§ **TASK BRIEF**
Could you transcribe the records below exactly, leaving out every picture?

§ **RECORDS SUPPLIED**
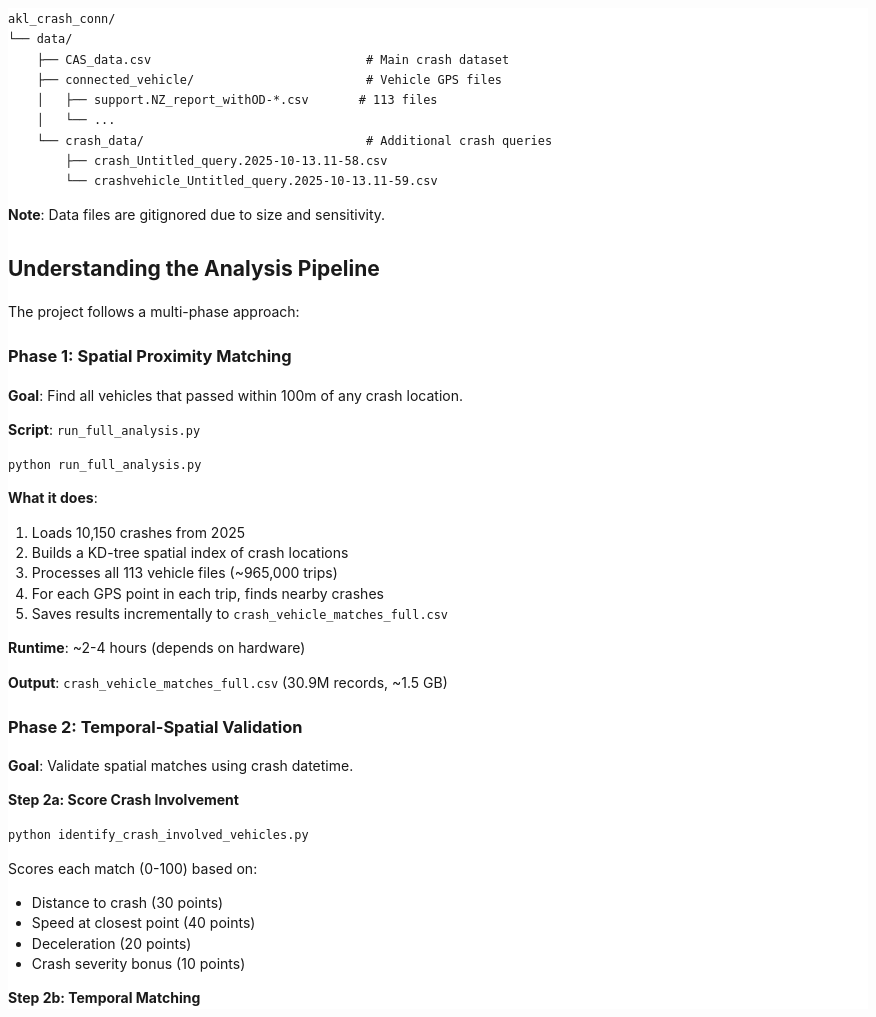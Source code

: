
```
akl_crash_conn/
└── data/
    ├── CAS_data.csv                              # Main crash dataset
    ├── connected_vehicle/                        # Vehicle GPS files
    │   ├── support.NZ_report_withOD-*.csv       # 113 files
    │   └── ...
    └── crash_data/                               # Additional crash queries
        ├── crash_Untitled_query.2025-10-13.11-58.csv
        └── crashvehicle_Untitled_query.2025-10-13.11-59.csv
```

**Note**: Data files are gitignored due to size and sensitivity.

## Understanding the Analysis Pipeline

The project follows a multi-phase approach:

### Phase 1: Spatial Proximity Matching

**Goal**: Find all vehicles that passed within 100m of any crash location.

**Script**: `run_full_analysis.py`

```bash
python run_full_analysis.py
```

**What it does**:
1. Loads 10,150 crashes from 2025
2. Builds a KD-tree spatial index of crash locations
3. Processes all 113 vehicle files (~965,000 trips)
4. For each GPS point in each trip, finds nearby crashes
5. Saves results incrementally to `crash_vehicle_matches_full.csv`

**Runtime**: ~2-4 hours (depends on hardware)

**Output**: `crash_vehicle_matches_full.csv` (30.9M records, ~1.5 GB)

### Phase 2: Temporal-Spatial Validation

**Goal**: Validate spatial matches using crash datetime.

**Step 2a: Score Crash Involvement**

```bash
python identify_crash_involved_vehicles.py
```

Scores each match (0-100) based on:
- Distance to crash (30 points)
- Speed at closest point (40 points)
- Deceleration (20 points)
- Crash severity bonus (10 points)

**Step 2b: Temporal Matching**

§ **TASK RESPONSE**
Source code

:
```
akl_crash_conn/
└── data/
    ├── CAS_data.csv                              # Main crash dataset
    ├── connected_vehicle/                        # Vehicle GPS files
    │   ├── support.NZ_report_withOD-*.csv       # 113 files
    │   └── ...
    └── crash_data/                               # Additional crash queries
        ├── crash_Untitled_query.2025-10-13.11-58.csv
        └── crashvehicle_Untitled_query.2025-10-13.11-59.csv
```

**Note**: Data files are gitignored due to size and sensitivity.

## Understanding the Analysis Pipeline

The project follows a multi-phase approach:

### Phase 1: Spatial Proximity Matching

**Goal**: Find all vehicles that passed within 100m of any crash location.

**Script**: `run_full_analysis.py`

```bash
python run_full_analysis.py
```

**What it does**:
1. Loads 10,150 crashes from 2025
2. Builds a KD-tree spatial index of crash locations
3. Processes all 113 vehicle files (~965,000 trips)
4. For each GPS point in each trip, finds nearby crashes
5. Saves results incrementally to `crash_vehicle_matches_full.csv`

**Runtime**: ~2-4 hours (depends on hardware)

**Output**: `crash_vehicle_matches_full.csv` (30.9M records, ~1.5 GB)

### Phase 2: Temporal-Spatial Validation

**Goal**: Validate spatial matches using crash datetime.

**Step 2a: Score Crash Involvement**

```bash
python identify_crash_involved_vehicles.py
```

Scores each match (0-100) based on:
- Distance to crash (30 points)
- Speed at closest point (40 points)
- Deceleration (20 points)
- Crash severity bonus (10 points)

**Step 2b: Temporal Matching**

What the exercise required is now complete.